GFANZ was launched in April 2021 by UN Special Envoy on Climate Action and Finance Mark Carney together with the COP26 Presidency, ahead of the Glasgow climate conference. It functions as an umbrella body bringing together sector-specific sub-alliances covering banks, asset managers, asset owners, insurers, financial service providers, and investment consultants. Major constituent groups include the Net-Zero Banking Alliance (NZBA), the Net Zero Asset Managers initiative (NZAM), the Net-Zero Asset Owner Alliance (NZAOA), and the Net-Zero Insurance Alliance (NZIA).
Member institutions commit to setting science-based interim targets, publishing transition plans, and reporting progress on aligning portfolios with a 1.5°C pathway. At the time of its COP26 launch, GFANZ announced that signatories collectively represented over $130 trillion in assets, a figure that became a centerpiece of the Glasgow finance narrative — and later a target of criticism from NGOs who argued the headline number overstated capital actually committed to decarbonization.
GFANZ has faced significant turbulence. In 2022, several large U.S. banks reportedly threatened to leave NZBA over concerns that membership requirements could expose them to antitrust scrutiny and litigation, particularly amid pushback from Republican state attorneys general framing the alliances as anticompetitive collusion against fossil fuels. The Net-Zero Insurance Alliance largely collapsed in 2023 after most of its founding members withdrew. In late 2024 and early 2025, several major U.S. banks — including JPMorgan Chase, Citigroup, Bank of America, Wells Fargo, Goldman Sachs, and Morgan Stanley — exited NZBA, and GFANZ subsequently restructured, dropping the requirement that members belong to a sectoral net-zero alliance.

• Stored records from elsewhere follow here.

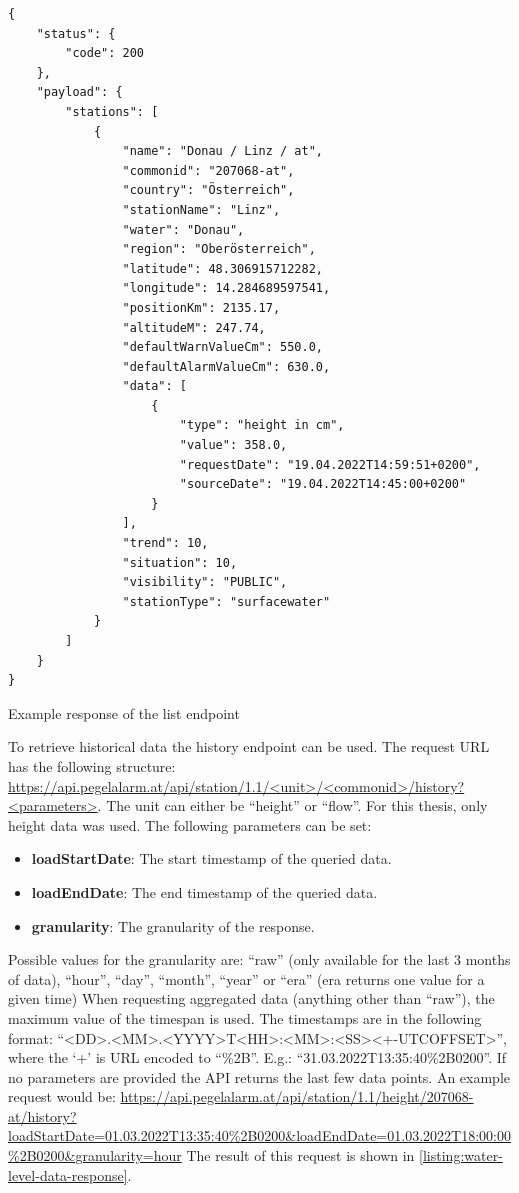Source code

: \begin{listing}
\begin{verbatim}
{
    "status": {
        "code": 200
    },
    "payload": {
        "stations": [
            {
                "name": "Donau / Linz / at",
                "commonid": "207068-at",
                "country": "Österreich",
                "stationName": "Linz",
                "water": "Donau",
                "region": "Oberösterreich",
                "latitude": 48.306915712282,
                "longitude": 14.284689597541,
                "positionKm": 2135.17,
                "altitudeM": 247.74,
                "defaultWarnValueCm": 550.0,
                "defaultAlarmValueCm": 630.0,
                "data": [
                    {
                        "type": "height in cm",
                        "value": 358.0,
                        "requestDate": "19.04.2022T14:59:51+0200",
                        "sourceDate": "19.04.2022T14:45:00+0200"
                    }
                ],
                "trend": 10,
                "situation": 10,
                "visibility": "PUBLIC",
                "stationType": "surfacewater"
            }
        ]
    }
}
\end{verbatim}
\caption{Example response of the list endpoint}
\label{listing:response-list-endpoint}
\end{listing}
\newline
To retrieve historical data the history endpoint can be used. The request URL has the following structure: \url{https://api.pegelalarm.at/api/station/1.1/<unit>/<commonid>/history?<parameters>}. The unit can either be ``height'' or ``flow''. For this thesis, only height data was used. The following parameters can be set:
\begin{itemize}
    \item \textbf{loadStartDate}: The start timestamp of the queried data.
    \item \textbf{loadEndDate}: The end timestamp of the queried data.
    \item \textbf{granularity}: The granularity of the response. 
\end{itemize}
Possible values for the granularity are: ``raw'' (only available for the last 3 months of data), ``hour'', ``day'', ``month'', ``year'' or ``era'' (era returns one value for a given time)
When requesting aggregated data (anything other than ``raw''), the maximum value of the timespan is used. The timestamps are in the following format: ``<DD>.<MM>.<YYYY>T<HH>:<MM>:<SS><+-UTCOFFSET>'', where the `+' is URL encoded to ``\%2B''. E.g.: ``31.03.2022T13:35:40\%2B0200''. If no parameters are provided the API returns the last few data points.
\newline
An example request would be: \url{https://api.pegelalarm.at/api/station/1.1/height/207068-at/history?loadStartDate=01.03.2022T13:35:40%2B0200&loadEndDate=01.03.2022T18:00:00%2B0200&granularity=hour} The result of this request is shown in \autoref{listing:water-level-data-response}.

For MUN and policy researchers, GFANZ is a key case study in private climate governance, voluntary disclosure regimes, and the tension between ESG commitments, fiduciary duty, and domestic political backlash.
Example
At COP26 in Glasgow in November 2021, Mark Carney announced that GFANZ members represented more than $130 trillion in assets aligned with net-zero by 2050.
Frequently asked questions
No. GFANZ commitments are voluntary; members self-report progress and can withdraw at any time, as several major U.S. banks did in 2024–2025.